No. 3 – Orlando Storm
- Position: Wide receiver

Personal information
- Born: July 8, 1999 (age 27) Pontiac, Michigan, U.S.
- Listed height: 5 ft 9 in (1.75 m)
- Listed weight: 178 lb (81 kg)

Career information
- High school: St. Mary's Preparatory (Orchard Lake Village, Michigan)
- College: Penn State (2017–2019)
- NFL draft: 2020: 2nd round, 46th overall pick

Career history
- Denver Broncos (2020–2022); Indianapolis Colts (2023)*; Buffalo Bills (2024–2025)*; Orlando Storm (2026–present);
- * Offseason or practice squad member only

Awards and highlights
- Second-team All-Big Ten (2019);

Career NFL statistics
- Receptions: 42
- Receiving yards: 620
- Receiving touchdowns: 3
- Stats at Pro Football Reference

= K. J. Hamler =

American football player (born 1999)

Kahlee Jacoby Hamler (born July 8, 1999) is an American professional football wide receiver for the Orlando Storm of the United Football League (UFL). He played college football for the Penn State Nittany Lions.

==Early life==
Hamler moved from his hometown, Pontiac, Michigan, to Florida to play his final year of high school football as a senior at IMG Academy. Before his first career game at IMG Academy, he tore his ACL. Prior to transferring to IMG Academy, Hamler was a two-year letterman at St. Mary's Preparatory School in Orchard Lake, Michigan. He was rated as a four-star prospect by ESPN, Rivals and Scout and a three star prospect by 247Sports. He also ran track for two seasons.

==College career==

===2017 season===
Hamler redshirted as a freshman at Penn State due to suffering a torn ACL the previous year.

===2018 season===
In the first game of his collegiate career against Appalachian State, Hamler returned a kickoff 52 yards with less than two minutes on the clock to help spark Penn State's game-tying drive. He capped the drive off with a 15-yard touchdown reception with under a minute remaining, ending the game with 3 catches for 67 yards and a touchdown. Against Ohio State, Hamler was awarded Big Ten Conference Freshman of the Week honors after recording four receptions for 138 yards, including a 93-yard touchdown. Through five games, Hamler recorded 13 receptions for 308 yards and four touchdowns in his first season as a collegiate athlete.

===2019 season===
In the 2019 season, Hamler recorded 56 receptions for 904 receiving yards and eight receiving touchdowns.

==Professional career==

Pre-draft measurables
| Height | Weight | Arm length | Hand span | Wingspan | Bench press | Wonderlic |
| 5 ft 8+5⁄8 in (1.74 m) | 178 lb (81 kg) | 30+3⁄4 in (0.78 m) | 9+3⁄8 in (0.24 m) | 6 ft 0+1⁄2 in (1.84 m) | 15 reps | 15 |
All values from NFL Combine

===Denver Broncos===
==== 2020 season ====
Hamler was selected by the Denver Broncos with the 46th overall pick in the second round of the 2020 NFL draft.

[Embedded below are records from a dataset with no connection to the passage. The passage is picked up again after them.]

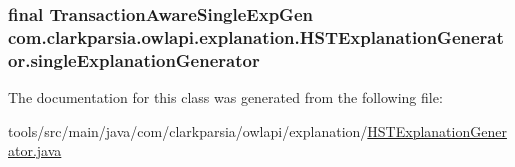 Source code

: \hypertarget{classcom_1_1clarkparsia_1_1owlapi_1_1explanation_1_1_h_s_t_explanation_generator_a85e3661c6342eb22238b33589cbc1abb}{
\subsubsection[{single\-Explanation\-Generator}]{\setlength{\rightskip}{0pt plus 5cm}final {\bf Transaction\-Aware\-Single\-Exp\-Gen} com.\-clarkparsia.\-owlapi.\-explanation.\-H\-S\-T\-Explanation\-Generator.\-single\-Explanation\-Generator\hspace{0.3cm}{\ttfamily [private]}}}\label{classcom_1_1clarkparsia_1_1owlapi_1_1explanation_1_1_h_s_t_explanation_generator_a85e3661c6342eb22238b33589cbc1abb}


The documentation for this class was generated from the following file\-:\begin{DoxyCompactItemize}
\item 
tools/src/main/java/com/clarkparsia/owlapi/explanation/\hyperlink{_h_s_t_explanation_generator_8java}{H\-S\-T\-Explanation\-Generator.\-java}\end{DoxyCompactItemize}
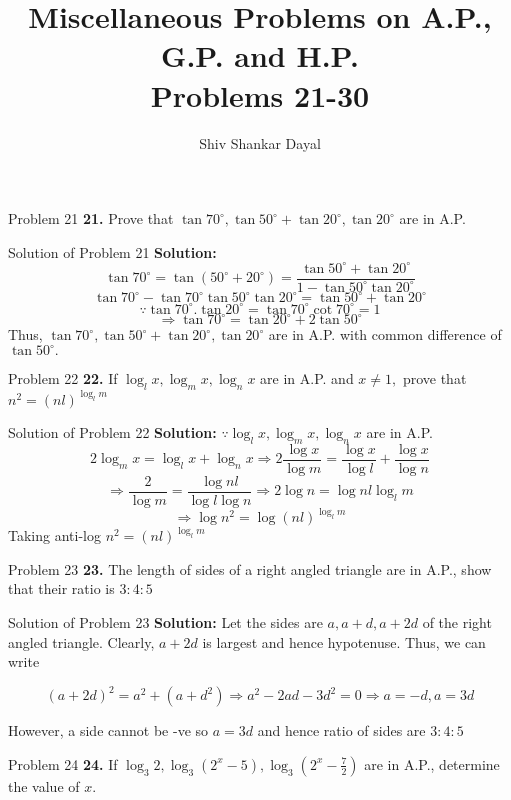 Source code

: \documentclass[aspectratio=1610,8pt]{beamer}
\title{Miscellaneous Problems on A.P., G.P. and H.P.\\Problems 21-30}
\author[Shiv Shankar Dayal]{Shiv Shankar Dayal}
\begin{document}
\begin{frame}
  \titlepage
\end{frame}
\begin{frame}{Problem 21}
  \textbf{21.} Prove that $\tan 70^\circ, \tan 50^\circ + \tan 20^\circ, \tan 20^\circ$ are in A.P.
\end{frame}
\begin{frame}{Solution of Problem 21}
  \textbf{Solution:} $$\tan70^\circ = \tan(50^\circ + 20^\circ) = \frac{\tan50^\circ + \tan 20^\circ}{1 - \tan50^\circ\tan20^\circ}$$
  $$\tan70^\circ - \tan70^\circ\tan50^\circ\tan20^\circ = \tan50^\circ + \tan 20^\circ$$
  $$\because \tan70^\circ.\tan20^\circ = \tan70^\circ\cot70^\circ = 1$$
  $$\Rightarrow \tan70^\circ = \tan20^\circ + 2\tan50^\circ$$
  Thus, $\tan 70^\circ, \tan 50^\circ + \tan 20^\circ, \tan 20^\circ$ are in A.P. with common difference of $\tan50^\circ.$
\end{frame}
\begin{frame}{Problem 22}
  \textbf{22.} If $\log_l x, \log_m x, \log_n x$ are in A.P. and $x \neq 1,$ prove that $n^2 = (nl)^{\log_l m}$
\end{frame}
\begin{frame}{Solution of Problem 22}
  \textbf{Solution:} $\because \log_l x, \log_m x, \log_n x$ are in A.P.
  $$2\log_m x = \log_l x + \log_n x \Rightarrow 2\frac{\log x}{\log m} = \frac{\log x}{\log l} + \frac{\log x}{\log n}$$
  $$\Rightarrow \frac{2}{\log m} = \frac{\log nl}{\log l\log n}\Rightarrow 2\log n = \log nl\log_l m$$
  $$\Rightarrow \log n^2 = \log (nl)^{\log_l m}$$
  Taking anti-log $n^2 = (nl)^{\log_l m}$
\end{frame}
\begin{frame}{Problem 23}
  \textbf{23.} The length of sides of a right angled triangle are in A.P., show that their ratio is $3:4:5$
\end{frame}
\begin{frame}{Solution of Problem 23}
  \textbf{Solution:} Let the sides are $a, a + d, a + 2d$ of the right angled triangle. Clearly, $a + 2d$ is largest and hence
  hypotenuse. Thus, we can write

  $$(a + 2d)^2 = a^2 + (a + d^2) \Rightarrow a^2 - 2ad - 3d^2 = 0 \Rightarrow a = -d, a = 3d$$

  However, a side cannot be -ve so $a = 3d$ and hence ratio of sides are $3:4:5$
\end{frame}
\begin{frame}{Problem 24}
  \textbf{24.} If $\log_3 2, \log_3(2^x - 5), \log_3\left(2^x - \frac{7}{2}\right)$ are in A.P., determine the value of $x.$
\end{frame}
\end{document}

In Week 2, Hamler made his NFL debut and recorded three receptions for 48 receiving yards in a 26–21 loss to the Pittsburgh Steelers. In Week 8 against the Los Angeles Chargers, Hamler recorded his first career touchdown catch with no time remaining on the clock to help the Broncos win the game 31–30. In Week 14 against the Carolina Panthers, Hamler recorded two receptions for 86 yards and two touchdowns during the 32–27 victory. On January 2, 2021, Hamler was placed on injured reserve due to a hamstring injury. He finished his rookie season with 30 catches for 381 yards and three touchdowns.

==== 2021 season ====
Trying to shake off the hamstring issues that plagued his rookie season, Hamler began training camp of his sophomore season in a crowded receiving corps. He caught a touchdown from Drew Lock during the Broncos' first preseason game against the Minnesota Vikings. He suffered a torn ACL in Week 3 and was placed on season-ending injured reserve on September 28, 2021.

==== 2022 season ====
On December 3, 2022, Hamler was placed on injured reserve with a hamstring injury. He played in seven games and recorded seven receptions for 165 yards in the 2022 season. On March 23, 2023, Hamler was ruled out for 4–6 months after undergoing surgery to repair a partially torn pectoral muscle he suffered while training on his own.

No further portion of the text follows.